A number of factors predispose to the development of laryngeal stenosis. Laryngopharyngeal reflux of acid and pepsin from the stomach is known to exacerbate endotracheal tube trauma. More damage is caused in areas left unprotected, owing to loss of mucosa. Congenital subglottic stenosis narrows the larynx which makes the patient more likely to develop acquired subglottic stenosis because significant injury is more likely to occur with use of an endotracheal tube of age-appropriate size. Other risk factors for the development of acquired subglottic stenosis include sepsis, malnutrition, chronic inflammatory disorders, and immunosuppression. An oversized endotracheal tube is the most common factor contributing to laryngeal injury. A tube that allows a small air leak at the end of the inspiratory cycle minimizes potential trauma.
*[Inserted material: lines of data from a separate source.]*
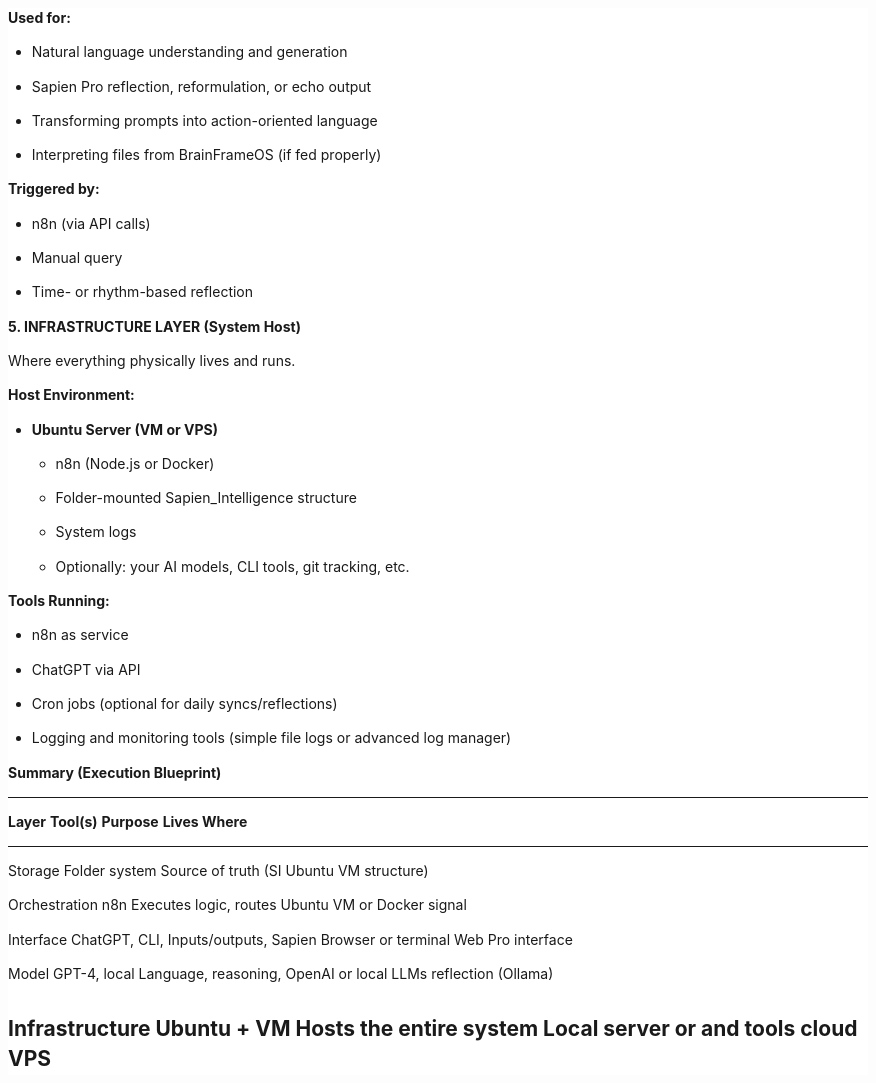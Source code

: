 **Used for:**

- Natural language understanding and generation

- Sapien Pro reflection, reformulation, or echo output

- Transforming prompts into action-oriented language

- Interpreting files from BrainFrameOS (if fed properly)

**Triggered by:**

- n8n (via API calls)

- Manual query

- Time- or rhythm-based reflection

**5. INFRASTRUCTURE LAYER (System Host)**

Where everything physically lives and runs.

**Host Environment:**

- **Ubuntu Server (VM or VPS)**

  - n8n (Node.js or Docker)

  - Folder-mounted Sapien_Intelligence structure

  - System logs

  - Optionally: your AI models, CLI tools, git tracking, etc.

**Tools Running:**

- n8n as service

- ChatGPT via API

- Cron jobs (optional for daily syncs/reflections)

- Logging and monitoring tools (simple file logs or advanced log
  manager)

**Summary (Execution Blueprint)**

  ------------------------------------------------------------------------------
  **Layer**        **Tool(s)**     **Purpose**               **Lives Where**
  ---------------- --------------- ------------------------- -------------------
  Storage          Folder system   Source of truth (SI       Ubuntu VM
                                   structure)                

  Orchestration    n8n             Executes logic, routes    Ubuntu VM or Docker
                                   signal                    

  Interface        ChatGPT, CLI,   Inputs/outputs, Sapien    Browser or terminal
                   Web             Pro interface             

  Model            GPT-4, local    Language, reasoning,      OpenAI or local
                   LLMs            reflection                (Ollama)

  Infrastructure   Ubuntu + VM     Hosts the entire system   Local server or
                                   and tools                 cloud VPS
  ------------------------------------------------------------------------------
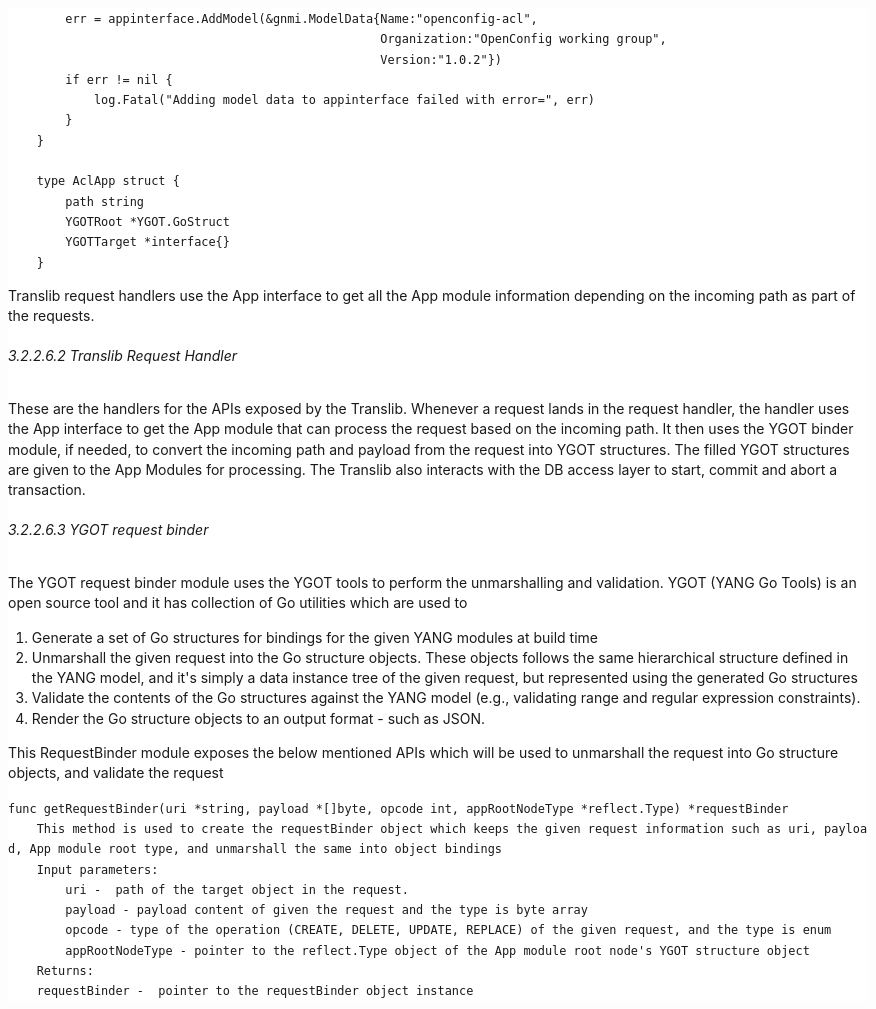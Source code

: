             err = appinterface.AddModel(&gnmi.ModelData{Name:"openconfig-acl",
                                                        Organization:"OpenConfig working group",
                                                        Version:"1.0.2"})
            if err != nil {
                log.Fatal("Adding model data to appinterface failed with error=", err)
            }
        }

        type AclApp struct {
            path string
            YGOTRoot *YGOT.GoStruct
            YGOTTarget *interface{}
        }

Translib request handlers use the App interface to get all the App module information depending on the incoming path as part of the requests.

###### 3.2.2.6.2 Translib Request Handler

These are the handlers for the APIs exposed by the Translib. Whenever a request lands in the request handler, the handler uses the App interface to get the App module that can process the request based on the incoming path. It then uses the YGOT binder module, if needed, to convert the incoming path and payload from the request into YGOT structures. The filled YGOT structures are given to the App Modules for processing. The Translib also interacts with the DB access layer to start, commit and abort a transaction.

###### 3.2.2.6.3 YGOT request binder

The YGOT request binder module uses the YGOT tools to perform the unmarshalling and validation. YGOT (YANG Go Tools) is an open source tool and it has collection of Go utilities which are used to

  1. Generate a set of Go structures for bindings for the given YANG modules at build time
  2. Unmarshall the given request into the Go structure objects. These objects follows the same hierarchical structure defined in the YANG model, and it's simply a data instance tree of the given request, but represented using the generated Go structures
  3. Validate the contents of the Go structures against the YANG model (e.g., validating range and regular expression constraints).
  4. Render the Go structure objects to an output format - such as JSON.

This RequestBinder module exposes the below mentioned APIs which will be used to unmarshall the request into Go structure objects, and validate the request  

    func getRequestBinder(uri *string, payload *[]byte, opcode int, appRootNodeType *reflect.Type) *requestBinder
        This method is used to create the requestBinder object which keeps the given request information such as uri, payload, App module root type, and unmarshall the same into object bindings
        Input parameters:
            uri -  path of the target object in the request.
            payload - payload content of given the request and the type is byte array
            opcode - type of the operation (CREATE, DELETE, UPDATE, REPLACE) of the given request, and the type is enum
            appRootNodeType - pointer to the reflect.Type object of the App module root node's YGOT structure object
        Returns:
        requestBinder -  pointer to the requestBinder object instance
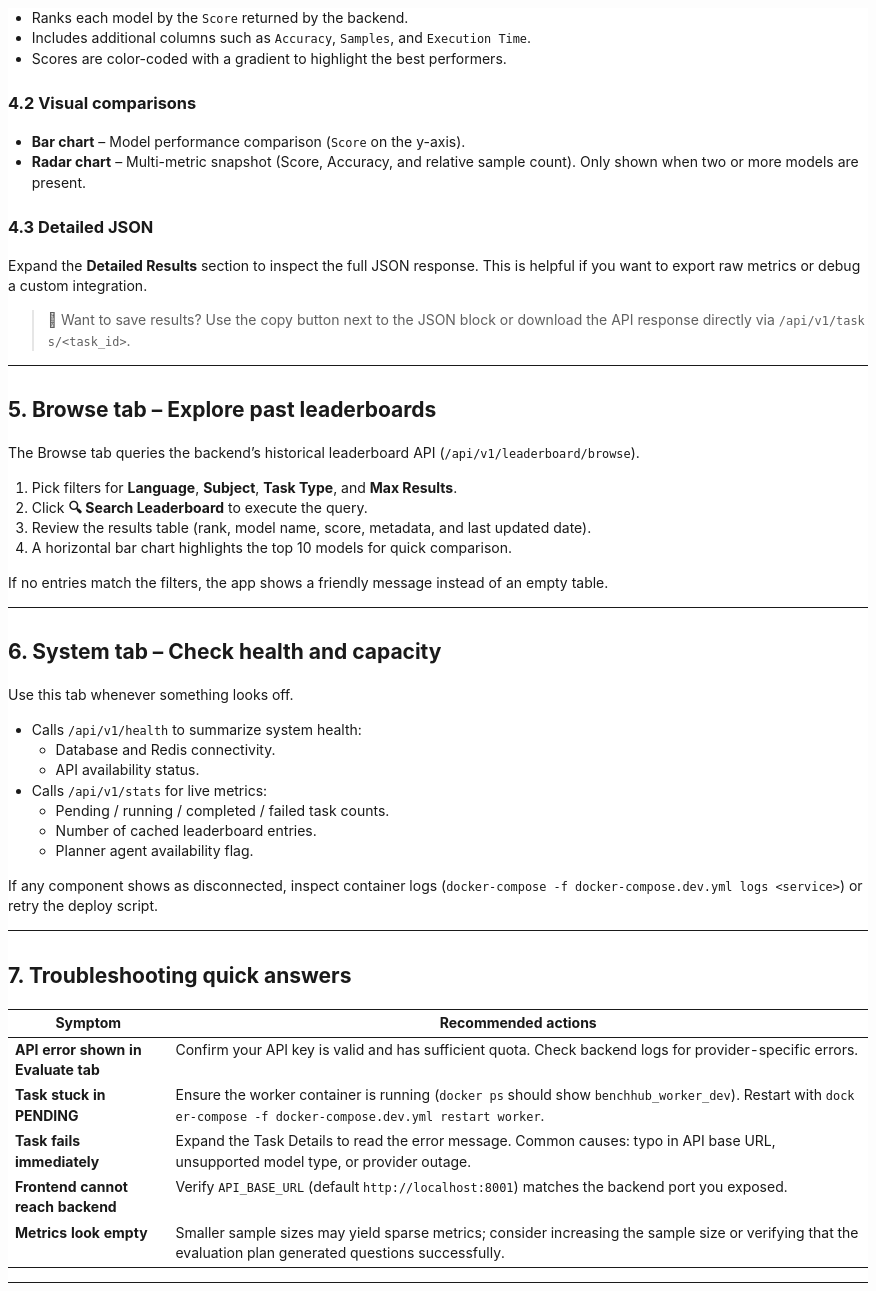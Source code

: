 - Ranks each model by the `Score` returned by the backend.
- Includes additional columns such as `Accuracy`, `Samples`, and `Execution Time`.
- Scores are color-coded with a gradient to highlight the best performers.

### 4.2 Visual comparisons

- **Bar chart** – Model performance comparison (`Score` on the y-axis).
- **Radar chart** – Multi-metric snapshot (Score, Accuracy, and relative sample count). Only shown when two or more models are present.

### 4.3 Detailed JSON

Expand the **Detailed Results** section to inspect the full JSON response. This is helpful if you want to export raw metrics or debug a custom integration.

> 💾 Want to save results? Use the copy button next to the JSON block or download the API response directly via `/api/v1/tasks/<task_id>`.

---

## 5. Browse tab – Explore past leaderboards

The Browse tab queries the backend’s historical leaderboard API (`/api/v1/leaderboard/browse`).

1. Pick filters for **Language**, **Subject**, **Task Type**, and **Max Results**.
2. Click **🔍 Search Leaderboard** to execute the query.
3. Review the results table (rank, model name, score, metadata, and last updated date).
4. A horizontal bar chart highlights the top 10 models for quick comparison.

If no entries match the filters, the app shows a friendly message instead of an empty table.

---

## 6. System tab – Check health and capacity

Use this tab whenever something looks off.

- Calls `/api/v1/health` to summarize system health:
  - Database and Redis connectivity.
  - API availability status.
- Calls `/api/v1/stats` for live metrics:
  - Pending / running / completed / failed task counts.
  - Number of cached leaderboard entries.
  - Planner agent availability flag.

If any component shows as disconnected, inspect container logs (`docker-compose -f docker-compose.dev.yml logs <service>`) or retry the deploy script.

---

## 7. Troubleshooting quick answers

| Symptom | Recommended actions |
|---------|---------------------|
| **API error shown in Evaluate tab** | Confirm your API key is valid and has sufficient quota. Check backend logs for provider-specific errors. |
| **Task stuck in PENDING** | Ensure the worker container is running (`docker ps` should show `benchhub_worker_dev`). Restart with `docker-compose -f docker-compose.dev.yml restart worker`. |
| **Task fails immediately** | Expand the Task Details to read the error message. Common causes: typo in API base URL, unsupported model type, or provider outage. |
| **Frontend cannot reach backend** | Verify `API_BASE_URL` (default `http://localhost:8001`) matches the backend port you exposed. |
| **Metrics look empty** | Smaller sample sizes may yield sparse metrics; consider increasing the sample size or verifying that the evaluation plan generated questions successfully. |

---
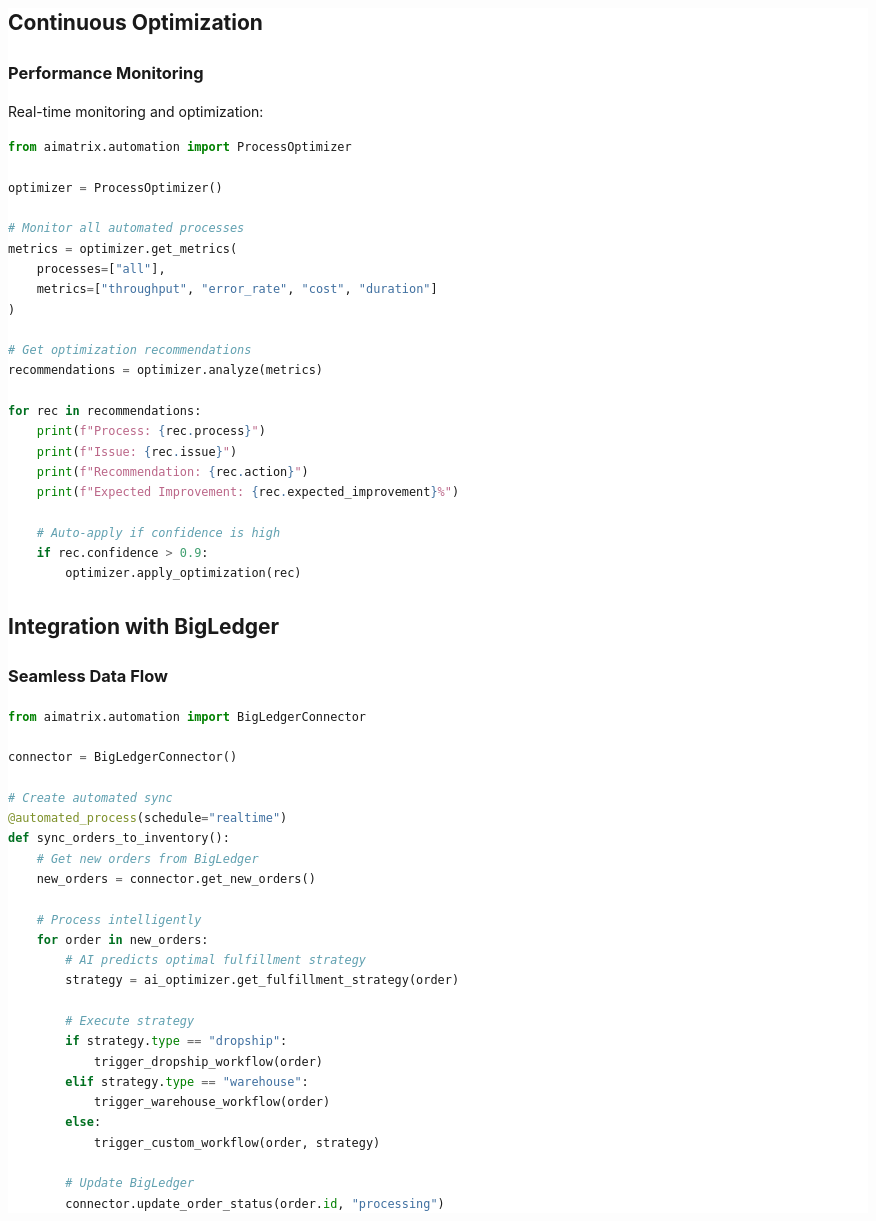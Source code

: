 ## Continuous Optimization

### Performance Monitoring

Real-time monitoring and optimization:

```python
from aimatrix.automation import ProcessOptimizer

optimizer = ProcessOptimizer()

# Monitor all automated processes
metrics = optimizer.get_metrics(
    processes=["all"],
    metrics=["throughput", "error_rate", "cost", "duration"]
)

# Get optimization recommendations
recommendations = optimizer.analyze(metrics)

for rec in recommendations:
    print(f"Process: {rec.process}")
    print(f"Issue: {rec.issue}")
    print(f"Recommendation: {rec.action}")
    print(f"Expected Improvement: {rec.expected_improvement}%")
    
    # Auto-apply if confidence is high
    if rec.confidence > 0.9:
        optimizer.apply_optimization(rec)
```

## Integration with BigLedger

### Seamless Data Flow

```python
from aimatrix.automation import BigLedgerConnector

connector = BigLedgerConnector()

# Create automated sync
@automated_process(schedule="realtime")
def sync_orders_to_inventory():
    # Get new orders from BigLedger
    new_orders = connector.get_new_orders()
    
    # Process intelligently
    for order in new_orders:
        # AI predicts optimal fulfillment strategy
        strategy = ai_optimizer.get_fulfillment_strategy(order)
        
        # Execute strategy
        if strategy.type == "dropship":
            trigger_dropship_workflow(order)
        elif strategy.type == "warehouse":
            trigger_warehouse_workflow(order)
        else:
            trigger_custom_workflow(order, strategy)
        
        # Update BigLedger
        connector.update_order_status(order.id, "processing")
```
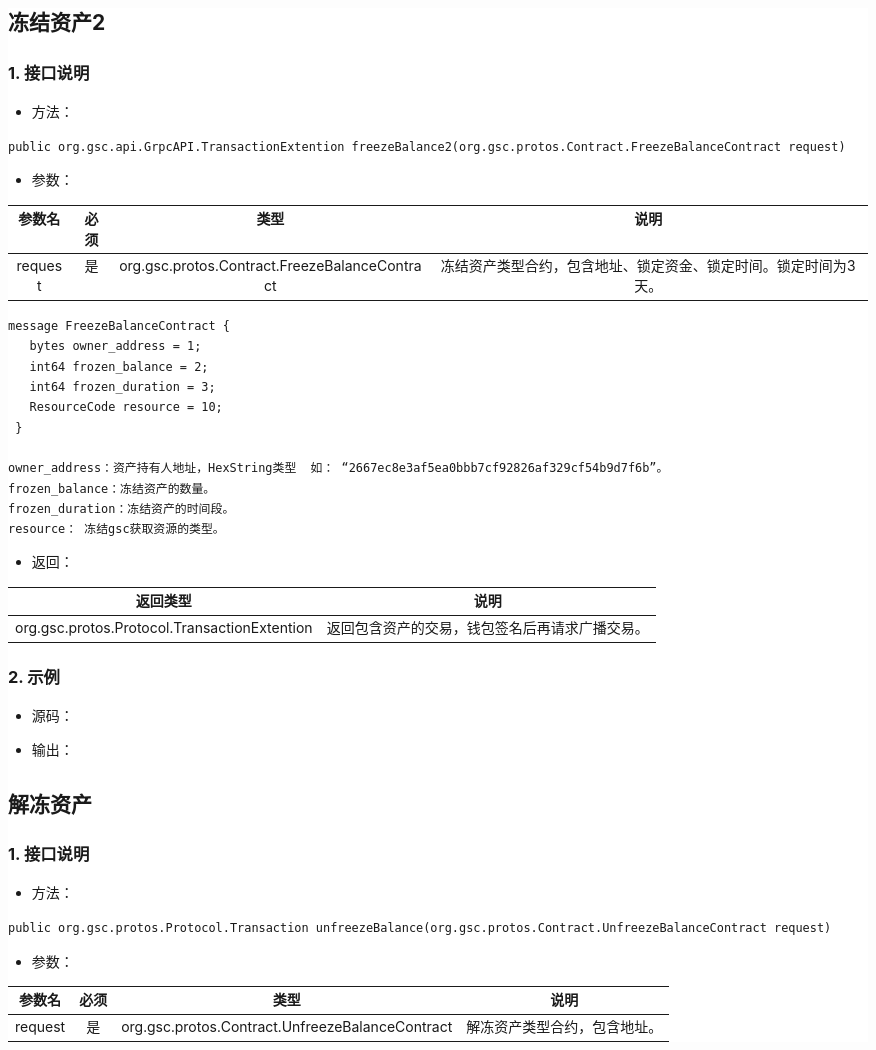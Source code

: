 ## 冻结资产2
### 1. 接口说明
* 方法：

`public org.gsc.api.GrpcAPI.TransactionExtention freezeBalance2(org.gsc.protos.Contract.FreezeBalanceContract request)`

* 参数：

| 参数名 | 必须 | 类型 | 说明 |
| :------:| :------: | :------: | :------: |
| request | 是 | org.gsc.protos.Contract.FreezeBalanceContract | 冻结资产类型合约，包含地址、锁定资金、锁定时间。锁定时间为3天。 |

```
message FreezeBalanceContract {
   bytes owner_address = 1;
   int64 frozen_balance = 2;
   int64 frozen_duration = 3;
   ResourceCode resource = 10;
 }

owner_address：资产持有人地址，HexString类型  如： “2667ec8e3af5ea0bbb7cf92826af329cf54b9d7f6b”。
frozen_balance：冻结资产的数量。
frozen_duration：冻结资产的时间段。
resource： 冻结gsc获取资源的类型。
```
* 返回：

| 返回类型 | 说明 |
| :------:| :------: |
| org.gsc.protos.Protocol.TransactionExtention | 返回包含资产的交易，钱包签名后再请求广播交易。 |

### 2. 示例
* 源码：
```
```
* 输出：
```
```

## 解冻资产
### 1. 接口说明
* 方法：

`public org.gsc.protos.Protocol.Transaction unfreezeBalance(org.gsc.protos.Contract.UnfreezeBalanceContract request)`

* 参数：

| 参数名 | 必须 | 类型 | 说明 |
| :------:| :------: | :------: | :------: |
| request | 是 | org.gsc.protos.Contract.UnfreezeBalanceContract	 | 解冻资产类型合约，包含地址。 |
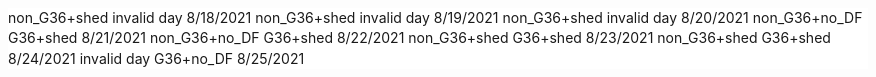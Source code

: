    <td>non_G36+shed
   </td>
   <td>invalid day
   </td>
  </tr>
  <tr>
   <td>8/18/2021
   </td>
   <td>non_G36+shed
   </td>
   <td>invalid day
   </td>
  </tr>
  <tr>
   <td>8/19/2021
   </td>
   <td>non_G36+shed
   </td>
   <td>invalid day
   </td>
  </tr>
  <tr>
   <td>8/20/2021
   </td>
   <td>non_G36+no_DF
   </td>
   <td>G36+shed
   </td>
  </tr>
  <tr>
   <td>8/21/2021
   </td>
   <td>non_G36+no_DF
   </td>
   <td>G36+shed
   </td>
  </tr>
  <tr>
   <td>8/22/2021
   </td>
   <td>non_G36+shed
   </td>
   <td>G36+shed
   </td>
  </tr>
  <tr>
   <td>8/23/2021
   </td>
   <td>non_G36+shed
   </td>
   <td>G36+shed
   </td>
  </tr>
  <tr>
   <td>8/24/2021
   </td>
   <td>invalid day
   </td>
   <td>G36+no_DF
   </td>
  </tr>
  <tr>
   <td>8/25/2021
   </td>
Other extrinsic factors—traumatic intubation, multiple reintubations, movement of the endotracheal tube, and duration of intubation—can contribute to varying degrees in individual patients.

Clinical Manifestations

Symptoms of acquired and congenital stenosis are similar. Spasmodic croup, the sudden onset of severe croup in the early morning hours, is usually caused by laryngopharyngeal reflux with transient laryngospasm and subsequent laryngeal edema. These frightening episodes resolve rapidly, often before the family and child reach the emergency department. Other presentations can also involve neonates who fail extubation, despite multiple attempts, and children with permanent dyspnea, stridor, or dysphonia.

Diagnosis

The diagnosis can be made by posteroanterior and lateral airway radiographs. The gold standard to confirm the diagnosis is via direct laryngoscopy and bronchoscopy in the operating room. High-resolution CT imaging and ultrasonography are of limited value. This is similar to the workup associated with congenital subglottic stenosis.

Treatment

The severity, location, and type (cartilaginous or soft tissue) of the stenosis determine the treatment. Mild cases can be managed without operative intervention because the airway will improve as the child grows. Moderate soft tissue stenosis is treated by endoscopy using gentle dilations or CO2 laser. Severe laryngotracheal stenosis is likely to require laryngotracheal reconstructive (expansion) surgery or resection of the narrowed portion of the laryngeal and tracheal airway (cricotracheal resection). Every effort is made to avoid tracheotomy using endoscopic techniques or open surgical procedures.

Fundamental knowledge of the airway can help to reduce the incidence of stenoses. The use of age-appropriate tubes and cuffless tubes, treatment of gastroesophageal reflux, and reducing the duration of mechanical ventilation have led to an overall decrease in laryngotracheal stenoses in the past decade.